A cura di Klaas A.D.
Smelik
Traduzione di Chiara Passanti, Tina Montone
 All’inizio di questo Diario, Etty è una giovane donna di 
Amsterdam, intensa e passionale. Legge Rilke, Dostoevskij, Jung. È 
ebrea, ma non osservante. I temi religiosi la attirano, e talvolta ne 
parla. Poi, a poco a poco, la realtà della persecuzione comincia a 
infiltrarsi fra le righe del diario. Etty registra le voci su amici 
scomparsi nei campi di concentramento, uccisi o imprigionati. Un giorno,
 davanti a un gruppo sparuto di alberi, trova il cartello: «Vietato agli
 ebrei». Un altro giorno, certi negozi vengono proibiti agli ebrei. Un 
altro giorno, gli ebrei non possono più usare la bicicletta. Etty 
annota: «La nostra distruzione si avvicina furtivamente da ogni parte, 
presto il cerchio sarà chiuso intorno a noi e nessuna persona buona che 
vorrà darci aiuto lo potrà oltrepassare». Ma, quanto più il cerchio si 
stringe, tanto più Etty sembra acquistare una straordinaria forza 
dell’anima. Non pensa un solo momento, anche se ne avrebbe l’occasione, a
 salvarsi.

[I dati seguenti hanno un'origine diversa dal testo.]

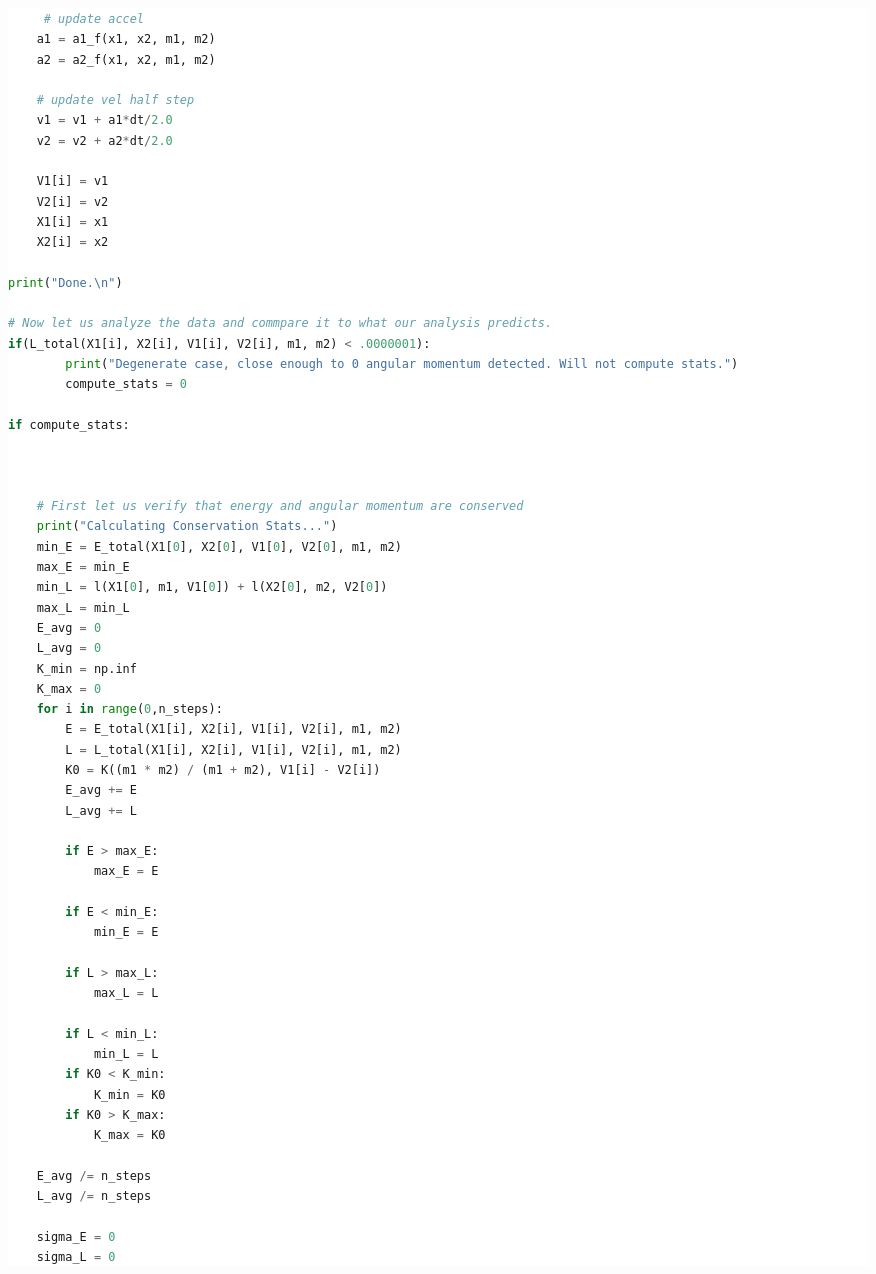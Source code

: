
```python
     # update accel
    a1 = a1_f(x1, x2, m1, m2)
    a2 = a2_f(x1, x2, m1, m2)

    # update vel half step
    v1 = v1 + a1*dt/2.0
    v2 = v2 + a2*dt/2.0

    V1[i] = v1
    V2[i] = v2
    X1[i] = x1
    X2[i] = x2

print("Done.\n")

# Now let us analyze the data and commpare it to what our analysis predicts.
if(L_total(X1[i], X2[i], V1[i], V2[i], m1, m2) < .0000001):
        print("Degenerate case, close enough to 0 angular momentum detected. Will not compute stats.")
        compute_stats = 0

if compute_stats:

    

    # First let us verify that energy and angular momentum are conserved
    print("Calculating Conservation Stats...")
    min_E = E_total(X1[0], X2[0], V1[0], V2[0], m1, m2)
    max_E = min_E
    min_L = l(X1[0], m1, V1[0]) + l(X2[0], m2, V2[0])
    max_L = min_L
    E_avg = 0
    L_avg = 0
    K_min = np.inf
    K_max = 0
    for i in range(0,n_steps):
        E = E_total(X1[i], X2[i], V1[i], V2[i], m1, m2)
        L = L_total(X1[i], X2[i], V1[i], V2[i], m1, m2)
        K0 = K((m1 * m2) / (m1 + m2), V1[i] - V2[i])
        E_avg += E
        L_avg += L

        if E > max_E:
            max_E = E

        if E < min_E:
            min_E = E

        if L > max_L:
            max_L = L

        if L < min_L:
            min_L = L
        if K0 < K_min:
            K_min = K0
        if K0 > K_max:
            K_max = K0

    E_avg /= n_steps
    L_avg /= n_steps

    sigma_E = 0
    sigma_L = 0
```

Pensa a come potrà essere d’aiuto ai tanti che stanno per 
condividere con lei il «destino di massa» della morte amministrata dalle
 autorità tedesche. Confinata a Westerbork, campo di transito da cui 
sarà mandata ad Auschwitz, Etty esalta persino in quel «pezzetto di 
brughiera recintato dal filo spinato» la sua capacità di essere un 
«cuore pensante». Se la tecnica nazista consisteva innanzitutto nel 
provocare l’avvilimento fisico e psichico delle vittime, si può dire che
 su Etty abbia provocato l’effetto contrario. A mano a mano che si 
avvicina la fine, la sua voce diventa sempre più limpida e sicura, senza
 incrinature. Anche nel pieno dell’orrore, riesce a respingere ogni 
atomo di odio, perché renderebbe il mondo ancor più «inospitale». La 
disposizione che ha Etty ad amare è invincibile. Sul diario aveva 
annotato: «“Temprato”: distinguerlo da “indurito”». E proprio la sua 
vita sta a mostrare quella differenza.